Per l’anima sarà un inestimabile vantaggio sfruttare ogni occasione e superare ogni difficoltà, poiché solo questo promuoverà il suo stato di maturità, se accetterà volentieri su di sé ciò che le viene imposto per il proprio perfezionamento. Così sarà richiesto un determinato tempo, prima che essa si liberi da ogni desiderio terreno, e lo potrà fare solo se si eserciterà nella rinuncia, se sarà consapevole che cedere ai desideri del corpo è sempre un danno per l’anima, e se allo stesso modo considererà quanto essa debba soffrire, quando il corpo viene assecondato, quindi esso stesso deve rinunciare a ogni resistenza, per poterla aiutare.

Gli uomini hanno una certa responsabilità per la propria anima, avendo d’altra parte la capacità di astenersi, oppure di fare ciò che a lei serve, e dipende sempre e solo dalla volontà dell’uomo di utilizzare al meglio questa capacità; se il corpo richiede qualcosa di diverso da ciò, è nel miglior interesse dell’anima, a questo deve essere opposta la giusta resistenza. Infatti, solo così il compito terreno può essere adempiuto definitivamente. E l’uomo deve combattere questa battaglia giornalmente e in ogni momento, senza stancarsi mai, perché serve il massimo impegno, essendo in gioco l’eternità.

Questo concetto è incomprensibile per voi, perché non cogliete il significato più profondo delle relative spiegazioni. Tuttavia, dovete sapere che riceverete infinitamente più di quanto date, e d’altra parte, non potreste ricevere altro, nella condizione in cui siete adesso sulla Terra, poiché non sareste capaci di sopportare le magnificenze, se prima non vi sarete uniformati a un punto tale da divenirne partecipi.

Così come l’anima doveva plasmarsi in precedenza per vivificare il corpo umano, e la sua attuale costituzione è completamente diversa dagli stadi precedenti, in cui il cammino attraverso innumerevoli esseri singoli, solo dopo un tempo inimmaginabilmente lungo ha potuto compiere l’unificazione  per incorporarsi ora nell’uomo, allo stesso modo nell’esistenza terrena l’anima deve adesso cercare di raggiungere la condizione per poter abbandonare la dimora oscura nella materia ed elevarsi in regioni luminose, per essere in grado di sopportare proprio quella pienezza di luce che è il simbolo della beatitudine.

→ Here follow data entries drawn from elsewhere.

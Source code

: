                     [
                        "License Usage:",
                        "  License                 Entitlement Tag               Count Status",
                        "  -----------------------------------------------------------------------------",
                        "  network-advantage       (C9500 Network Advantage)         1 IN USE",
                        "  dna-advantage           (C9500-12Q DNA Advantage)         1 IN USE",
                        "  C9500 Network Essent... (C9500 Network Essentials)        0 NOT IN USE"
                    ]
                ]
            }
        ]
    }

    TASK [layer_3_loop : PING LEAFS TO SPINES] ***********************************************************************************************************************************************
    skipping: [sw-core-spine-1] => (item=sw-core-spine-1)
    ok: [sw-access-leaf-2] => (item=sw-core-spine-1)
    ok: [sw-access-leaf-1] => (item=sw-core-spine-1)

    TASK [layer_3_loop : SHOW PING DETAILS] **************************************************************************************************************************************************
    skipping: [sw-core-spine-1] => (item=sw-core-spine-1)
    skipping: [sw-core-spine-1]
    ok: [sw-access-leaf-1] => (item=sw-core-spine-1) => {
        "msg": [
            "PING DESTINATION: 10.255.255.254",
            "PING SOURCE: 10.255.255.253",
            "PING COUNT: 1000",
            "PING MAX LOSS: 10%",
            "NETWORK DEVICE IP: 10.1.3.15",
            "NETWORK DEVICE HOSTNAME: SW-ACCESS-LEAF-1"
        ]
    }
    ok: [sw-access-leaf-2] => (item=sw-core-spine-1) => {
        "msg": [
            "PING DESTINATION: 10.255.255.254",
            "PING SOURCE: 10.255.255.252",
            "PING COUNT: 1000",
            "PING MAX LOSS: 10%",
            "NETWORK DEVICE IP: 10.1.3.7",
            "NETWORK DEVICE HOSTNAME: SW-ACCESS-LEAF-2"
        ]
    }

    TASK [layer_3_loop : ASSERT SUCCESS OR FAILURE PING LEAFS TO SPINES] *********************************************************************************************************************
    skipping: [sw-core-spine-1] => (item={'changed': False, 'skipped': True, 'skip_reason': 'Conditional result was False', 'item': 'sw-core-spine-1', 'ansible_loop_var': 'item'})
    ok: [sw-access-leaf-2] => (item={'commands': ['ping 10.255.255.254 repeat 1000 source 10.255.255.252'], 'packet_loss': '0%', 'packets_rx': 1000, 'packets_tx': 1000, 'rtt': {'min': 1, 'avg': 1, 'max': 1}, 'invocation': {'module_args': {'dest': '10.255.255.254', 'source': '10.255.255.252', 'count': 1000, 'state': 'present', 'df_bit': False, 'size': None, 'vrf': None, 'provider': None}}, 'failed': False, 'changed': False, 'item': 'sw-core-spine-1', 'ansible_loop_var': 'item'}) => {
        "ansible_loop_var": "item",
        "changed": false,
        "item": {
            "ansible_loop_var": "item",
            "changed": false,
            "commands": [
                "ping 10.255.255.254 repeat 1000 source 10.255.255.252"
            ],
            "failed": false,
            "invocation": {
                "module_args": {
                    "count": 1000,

Per ricevere le più sublimi delizie e gustare un illimitata beatitudine, sulla Terra bisogna opporre la massima resistenza ai desideri del corpo. Allora l’anima sfrutterà tutte le sue facoltà nel modo giusto, aspirando sempre e solo alla vita nell’eternità, e considererà la vita terrena solo come una stazione di formazione. – Amen!